Work required -
Make an exact copy of the lines below.

Information shown -

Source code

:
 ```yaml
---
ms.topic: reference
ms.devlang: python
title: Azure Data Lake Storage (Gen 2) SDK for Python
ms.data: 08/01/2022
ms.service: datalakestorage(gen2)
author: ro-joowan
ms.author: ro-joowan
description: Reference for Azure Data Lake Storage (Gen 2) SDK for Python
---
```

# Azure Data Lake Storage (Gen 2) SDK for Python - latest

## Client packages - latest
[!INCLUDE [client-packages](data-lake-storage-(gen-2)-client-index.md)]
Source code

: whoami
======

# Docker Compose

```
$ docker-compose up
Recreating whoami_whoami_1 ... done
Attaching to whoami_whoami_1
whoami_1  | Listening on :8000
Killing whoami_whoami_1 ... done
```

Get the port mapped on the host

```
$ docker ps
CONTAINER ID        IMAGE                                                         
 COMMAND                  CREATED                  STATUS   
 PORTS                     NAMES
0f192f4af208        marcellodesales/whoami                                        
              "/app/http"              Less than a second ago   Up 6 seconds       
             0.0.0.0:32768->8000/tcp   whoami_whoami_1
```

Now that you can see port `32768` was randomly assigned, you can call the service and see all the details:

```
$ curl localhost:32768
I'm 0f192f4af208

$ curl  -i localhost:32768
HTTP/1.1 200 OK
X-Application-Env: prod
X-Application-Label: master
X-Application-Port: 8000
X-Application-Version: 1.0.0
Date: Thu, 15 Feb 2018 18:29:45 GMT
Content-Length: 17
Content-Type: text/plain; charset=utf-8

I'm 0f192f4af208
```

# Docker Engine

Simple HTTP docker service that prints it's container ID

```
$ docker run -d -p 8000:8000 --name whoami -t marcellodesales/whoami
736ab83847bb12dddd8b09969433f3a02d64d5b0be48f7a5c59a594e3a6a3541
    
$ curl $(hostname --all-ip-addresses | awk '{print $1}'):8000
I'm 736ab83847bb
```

Answer for the task -
Source code

:
 ```yaml
---
ms.topic: reference
ms.devlang: python
title: Azure Data Lake Storage (Gen 2) SDK for Python
ms.data: 08/01/2022
ms.service: datalakestorage(gen2)
author: ro-joowan
ms.author: ro-joowan
description: Reference for Azure Data Lake Storage (Gen 2) SDK for Python
---
```

# Azure Data Lake Storage (Gen 2) SDK for Python - latest

## Client packages - latest
[!INCLUDE [client-packages](data-lake-storage-(gen-2)-client-index.md)]
Source code

: whoami
======

# Docker Compose

```
$ docker-compose up
Recreating whoami_whoami_1 ... done
Attaching to whoami_whoami_1
whoami_1  | Listening on :8000
Killing whoami_whoami_1 ... done
```

Get the port mapped on the host

```
$ docker ps
CONTAINER ID        IMAGE                                                         
 COMMAND                  CREATED                  STATUS   
 PORTS                     NAMES
0f192f4af208        marcellodesales/whoami                                        
              "/app/http"              Less than a second ago   Up 6 seconds       
             0.0.0.0:32768->8000/tcp   whoami_whoami_1
```

Now that you can see port `32768` was randomly assigned, you can call the service and see all the details:

```
$ curl localhost:32768
I'm 0f192f4af208

$ curl  -i localhost:32768
HTTP/1.1 200 OK
X-Application-Env: prod
X-Application-Label: master
X-Application-Port: 8000
X-Application-Version: 1.0.0
Date: Thu, 15 Feb 2018 18:29:45 GMT
Content-Length: 17
Content-Type: text/plain; charset=utf-8

I'm 0f192f4af208
```

# Docker Engine

Simple HTTP docker service that prints it's container ID

```
$ docker run -d -p 8000:8000 --name whoami -t marcellodesales/whoami
736ab83847bb12dddd8b09969433f3a02d64d5b0be48f7a5c59a594e3a6a3541
    
$ curl $(hostname --all-ip-addresses | awk '{print $1}'):8000
I'm 736ab83847bb
```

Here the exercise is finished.